No Matter What You Think About Greens.....


Collard Greens

....adding them to your diet has it's benefits.

"Greens" are a vegetable that has been part of a southerners diet for many, many years. Greens by local definition can mean anything that is loose leaf like kale, collards, mustard, turnip or cabbage. "Mess o' greens" is the term you'll hear when a true southerner cooks a batch for a meal. Most often they are cooked with ham hocks or salt pork, slowly boiling them down until tender.

Although much of the American tradition of growing greens comes from the south, you can find them as a part of the ancient Greek diet all of the way to a 17th century Lowland Scot's diet. Collards are one of the oldest varieties of the cabbage family and one of the mildest flavors of the greens.

One of OUR main reasons for growing collard greens in our garden is for it's amazing nutritional qualities. For as quickly as it grows, produces and ease of cooking, adding it to our diet just seems to be a logical choice. Even if we only add chopped up bits at a time to soups and such we are able to improve our vitamin intake.

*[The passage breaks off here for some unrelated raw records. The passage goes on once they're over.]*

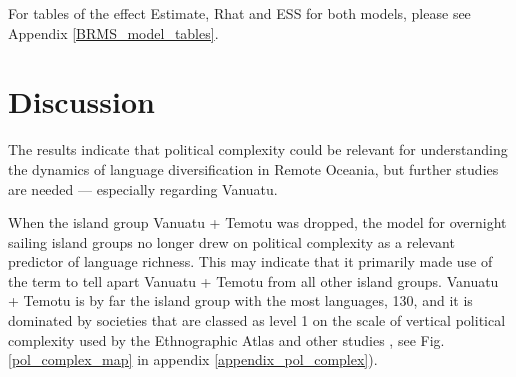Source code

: \documentclass[unnumsec,webpdf,modern,medium]{oup-authoring-template}
\begin{document}
For tables of the effect Estimate, Rhat and ESS for both models, please see Appendix \ref{BRMS_model_tables}.









\FloatBarrier
\section{Discussion}
\label{pol_study_discisson}
The results indicate that political complexity could be relevant for understanding the dynamics of language diversification in Remote Oceania, but further studies are needed --- especially regarding Vanuatu. 

When the island group Vanuatu + Temotu was dropped, the model for overnight sailing island groups no longer drew on political complexity as a relevant predictor of language richness. This may indicate that it primarily made use of the term to tell apart Vanuatu + Temotu from all other island groups. Vanuatu + Temotu is by far the island group with the most languages, 130, and it is dominated by societies that are classed as level 1 on the scale of vertical political complexity used by the Ethnographic Atlas \citep{gray1998ethnographic} and other studies \citep{watts_2018}, see Fig. \ref{pol_complex_map} in appendix \ref{appendix_pol_complex}).
\end{document}
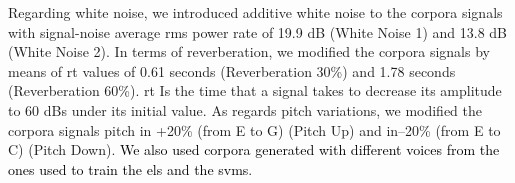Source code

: \documentclass[10pt,letterpaper]{article}
\newcommand{\reviewertwo}[1]{\textcolor{black}{#1}}
\newcommand{\reviewerfour}[1]{\textcolor{black}{#1}}
\begin{document}



Regarding white noise, we introduced additive white noise to the corpora signals with signal-noise average \gls{rms} power rate of 19.9 dB (White Noise 1) and 13.8 dB (White Noise 2). In terms of reverberation, we modified the corpora signals by means of \gls{rt} values of 0.61 seconds (Reverberation 30\%) and 1.78 seconds (Reverberation 60\%). \gls{rt} Is the time that a signal takes to decrease its amplitude to 60 dBs under its initial value. As regards pitch variations, we modified the corpora signals pitch in +20\% (from E to G) (Pitch Up) and in--20\% (from E to C) (Pitch Down). \reviewerfour{We also used corpora generated with different voices from the ones used to train the \glspl{el} and the \glspl{svm}}.
\end{document}
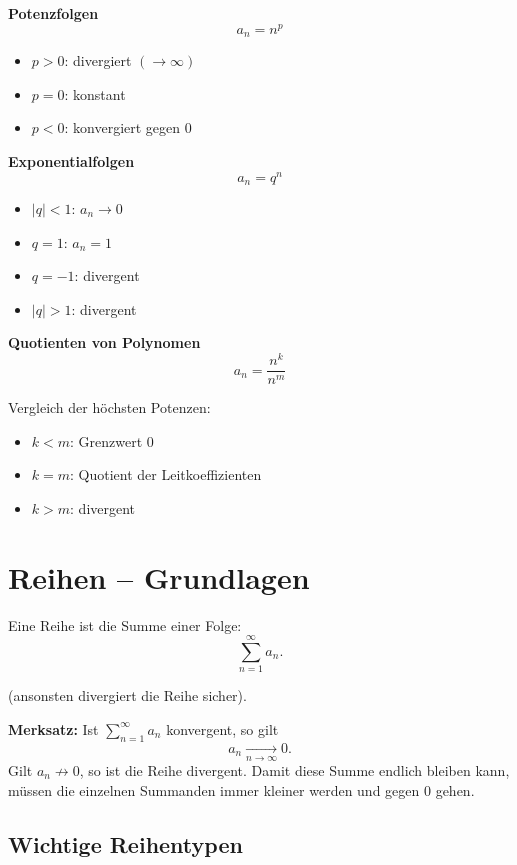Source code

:     \textbf{Potenzfolgen}
    \[
    a_n = n^p
    \]
    
    \begin{itemize}
        \item $p>0$: divergiert $(\to \infty)$
        \item $p=0$: konstant
        \item $p<0$: konvergiert gegen $0$
    \end{itemize}
    
    \textbf{Exponentialfolgen}
    \[
    a_n = q^n
    \]
    
    \begin{itemize}
        \item $|q|<1$: $a_n \to 0$
        \item $q=1$: $a_n = 1$
        \item $q=-1$: divergent
        \item $|q|>1$: divergent
    \end{itemize}
    
    \textbf{Quotienten von Polynomen}
    \[
    a_n = \frac{n^k}{n^m}
    \]
    
    Vergleich der höchsten Potenzen:
    \begin{itemize}
        \item $k<m$: Grenzwert $0$
        \item $k=m$: Quotient der Leitkoeffizienten
        \item $k>m$: divergent
    \end{itemize}
    
    \section{Reihen – Grundlagen}
    
    Eine Reihe ist die Summe einer Folge:
    \[
    \sum_{n=1}^{\infty} a_n.
    \]
    
    (ansonsten divergiert die Reihe sicher).
    
    \textbf{Merksatz:}  
    Ist $\displaystyle \sum_{n=1}^{\infty} a_n$ konvergent, so gilt
    \[
    a_n \xrightarrow[n\to\infty]{} 0.
    \]
    Gilt $a_n \not\to 0$, so ist die Reihe divergent. Damit diese Summe endlich bleiben kann, müssen die einzelnen Summanden immer kleiner werden und gegen 0 gehen.
    
    
    \subsection{Wichtige Reihentypen}
    
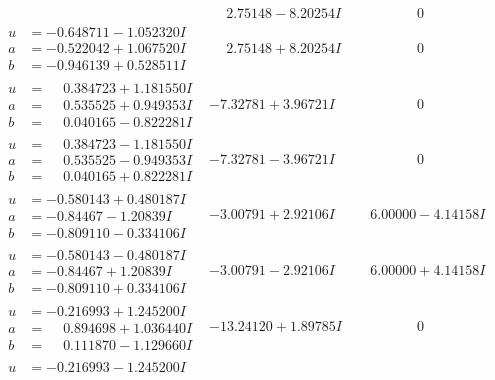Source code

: \documentclass[1p]{elsarticle_modified}
\theoremstyle{definition}
\begin{document}
$$\begin{array}{c|c|c}
 & \phantom{-}2.75148 - 8.20254 I & \phantom{-0.000000 } 0 \\ \hline\begin{aligned}
u &= -0.648711 - 1.052320 I \\
a &= -0.522042 + 1.067520 I \\
b &= -0.946139 + 0.528511 I\end{aligned}
 & \phantom{-}2.75148 + 8.20254 I & \phantom{-0.000000 } 0 \\ \hline\begin{aligned}
u &= \phantom{-}0.384723 + 1.181550 I \\
a &= \phantom{-}0.535525 + 0.949353 I \\
b &= \phantom{-}0.040165 - 0.822281 I\end{aligned}
 & -7.32781 + 3.96721 I & \phantom{-0.000000 } 0 \\ \hline\begin{aligned}
u &= \phantom{-}0.384723 - 1.181550 I \\
a &= \phantom{-}0.535525 - 0.949353 I \\
b &= \phantom{-}0.040165 + 0.822281 I\end{aligned}
 & -7.32781 - 3.96721 I & \phantom{-0.000000 } 0 \\ \hline\begin{aligned}
u &= -0.580143 + 0.480187 I \\
a &= -0.84467 - 1.20839 I \\
b &= -0.809110 - 0.334106 I\end{aligned}
 & -3.00791 + 2.92106 I & \phantom{-}6.00000 - 4.14158 I \\ \hline\begin{aligned}
u &= -0.580143 - 0.480187 I \\
a &= -0.84467 + 1.20839 I \\
b &= -0.809110 + 0.334106 I\end{aligned}
 & -3.00791 - 2.92106 I & \phantom{-}6.00000 + 4.14158 I \\ \hline\begin{aligned}
u &= -0.216993 + 1.245200 I \\
a &= \phantom{-}0.894698 + 1.036440 I \\
b &= \phantom{-}0.111870 - 1.129660 I\end{aligned}
 & -13.24120 + 1.89785 I & \phantom{-0.000000 } 0 \\ \hline\begin{aligned}
u &= -0.216993 - 1.245200 I \\

\end{aligned}
\end{array}$$
\end{document}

Collards are considered a cool season crop like broccoli, cabbage, Brussels sprouts and cauliflower. Here in North Texas its best to either grow them as a fall crop (planting dates: seeds 8/1-9/1 & transplants 8/25-9/15) or make sure you plant them in early spring (planting dates: seeds 2/10-3/10 & transplants 2/15-3/1) You will get bitterness in your plants if you grow them when it's warmed up quite a bit in late spring and early summer.

Even if you aren't growing these yourselves, I would list collards among the best values for the money. If you're trying to stretch a buck these days, looking for high nutrient and low cost foods, then collards would easily fit into your diet. The best way to get them is fresh, but I often see them in the produce section of our local grocery store already bagged.

I'll be cooking up a "mess o' greens" today for my family along with eggs cooked in one fashion or another from our chickens plus whatever else I can think of today. Having fresh organic food right out in my backyard amazes me still. What a gift!


6 comments:

  1. I really never liked them because they always tasted so bitter! Then I tried some fall grown ones with vinegar and ham chunks. So good I could have cried!

    Thanks for the great plant profile.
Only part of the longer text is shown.